━━ Supplied material
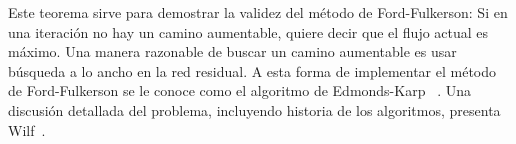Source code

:   Este teorema sirve para demostrar
  la validez del método de Ford-Fulkerson:%
  Si en una iteración
  no hay un camino aumentable,
  quiere decir que el flujo actual es máximo.
  Una manera razonable
  de buscar un camino aumentable
  es usar búsqueda a lo ancho en la red residual.
  A esta forma de implementar el método de Ford-Fulkerson
  se le conoce como el algoritmo de Edmonds-Karp~%
    \cite{edmonds72:_theor_improv_algor_effic_networ_flow_probl}.%
  Una discusión detallada del problema,
  incluyendo historia de los algoritmos,
  presenta Wilf~\cite[capítulo~3]{wilf03:_algor_compl}.


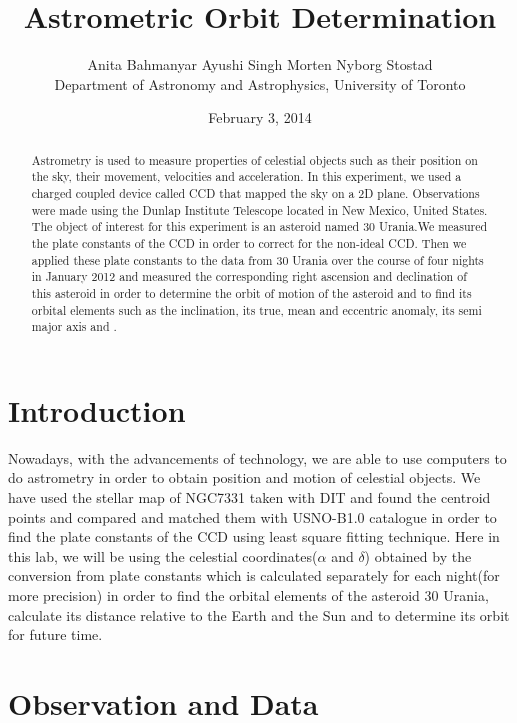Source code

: \documentclass[letterpaper,12pt]{article}
\title{Astrometric Orbit Determination }
\author{Anita Bahmanyar \qquad Ayushi Singh \qquad Morten Nyborg Stostad \\Department of Astronomy and Astrophysics, University of Toronto}
\affil{\small {Written by: Anita Bahmanyar}}
\affil{\small {anita.bahmanyar@mail.utoronto.ca}}
\affil{\small {Student Number: 998909098}}
\date{February 3, 2014}
\begin{document}
\maketitle

\begin{abstract}
\label{abstract}
Astrometry is used to measure properties of celestial objects such as their position on the sky, their movement, velocities and acceleration. In this experiment, we used a charged coupled device called CCD that mapped the sky on a 2D plane. Observations were made using the Dunlap Institute Telescope located in New Mexico, United States. The object of interest for this experiment is an asteroid named 30 Urania.We measured the plate constants of the CCD in order to correct for the non-ideal CCD. Then we applied these plate constants to the data from 30 Urania over the course of four nights in January 2012 and measured the corresponding right ascension and declination of this asteroid in order to determine the orbit of motion of the asteroid and to find its orbital elements such as the inclination, its true, mean and eccentric anomaly, its semi major axis and .



\end{abstract}

\section{Introduction}
\label{sec:introduction}
Nowadays, with the advancements of technology, we are able to use computers to do astrometry in order to obtain position and motion of celestial objects. We have used the stellar map of NGC7331 taken with DIT and found the centroid points and compared and matched them with USNO-B1.0 catalogue in order to find the plate constants of the CCD using least square fitting technique. Here in this lab, we will be using the celestial coordinates(\begin{math} \alpha \end{math} and \begin{math} \delta \end{math}) obtained by the conversion from plate constants which is calculated separately for each night(for more precision) in order to find the orbital elements of the asteroid 30 Urania, calculate its distance relative to the Earth and the Sun and to determine its orbit for future time.


\section{Observation and Data}
\label{sec:observationanddata}
\end{document}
━━━━
* _What the exercise asks_:
Your task is to set down every entry exactly, leaving out any picture it contains.

* _Exercise response_:
Source code

:   Este teorema sirve para demostrar
  la validez del método de Ford-Fulkerson:%
  Si en una iteración
  no hay un camino aumentable,
  quiere decir que el flujo actual es máximo.
  Una manera razonable
  de buscar un camino aumentable
  es usar búsqueda a lo ancho en la red residual.
  A esta forma de implementar el método de Ford-Fulkerson
  se le conoce como el algoritmo de Edmonds-Karp~%
    \cite{edmonds72:_theor_improv_algor_effic_networ_flow_probl}.%
  Una discusión detallada del problema,
  incluyendo historia de los algoritmos,
  presenta Wilf~\cite[capítulo~3]{wilf03:_algor_compl}.


Source code

: \documentclass[letterpaper,12pt]{article}
\title{Astrometric Orbit Determination }
\author{Anita Bahmanyar \qquad Ayushi Singh \qquad Morten Nyborg Stostad \\Department of Astronomy and Astrophysics, University of Toronto}
\affil{\small {Written by: Anita Bahmanyar}}
\affil{\small {anita.bahmanyar@mail.utoronto.ca}}
\affil{\small {Student Number: 998909098}}
\date{February 3, 2014}
\begin{document}
\maketitle

\begin{abstract}
\label{abstract}
Astrometry is used to measure properties of celestial objects such as their position on the sky, their movement, velocities and acceleration. In this experiment, we used a charged coupled device called CCD that mapped the sky on a 2D plane. Observations were made using the Dunlap Institute Telescope located in New Mexico, United States. The object of interest for this experiment is an asteroid named 30 Urania.We measured the plate constants of the CCD in order to correct for the non-ideal CCD. Then we applied these plate constants to the data from 30 Urania over the course of four nights in January 2012 and measured the corresponding right ascension and declination of this asteroid in order to determine the orbit of motion of the asteroid and to find its orbital elements such as the inclination, its true, mean and eccentric anomaly, its semi major axis and .



\end{abstract}

\section{Introduction}
\label{sec:introduction}
Nowadays, with the advancements of technology, we are able to use computers to do astrometry in order to obtain position and motion of celestial objects. We have used the stellar map of NGC7331 taken with DIT and found the centroid points and compared and matched them with USNO-B1.0 catalogue in order to find the plate constants of the CCD using least square fitting technique. Here in this lab, we will be using the celestial coordinates(\begin{math} \alpha \end{math} and \begin{math} \delta \end{math}) obtained by the conversion from plate constants which is calculated separately for each night(for more precision) in order to find the orbital elements of the asteroid 30 Urania, calculate its distance relative to the Earth and the Sun and to determine its orbit for future time.


\section{Observation and Data}
\label{sec:observationanddata}
\end{document}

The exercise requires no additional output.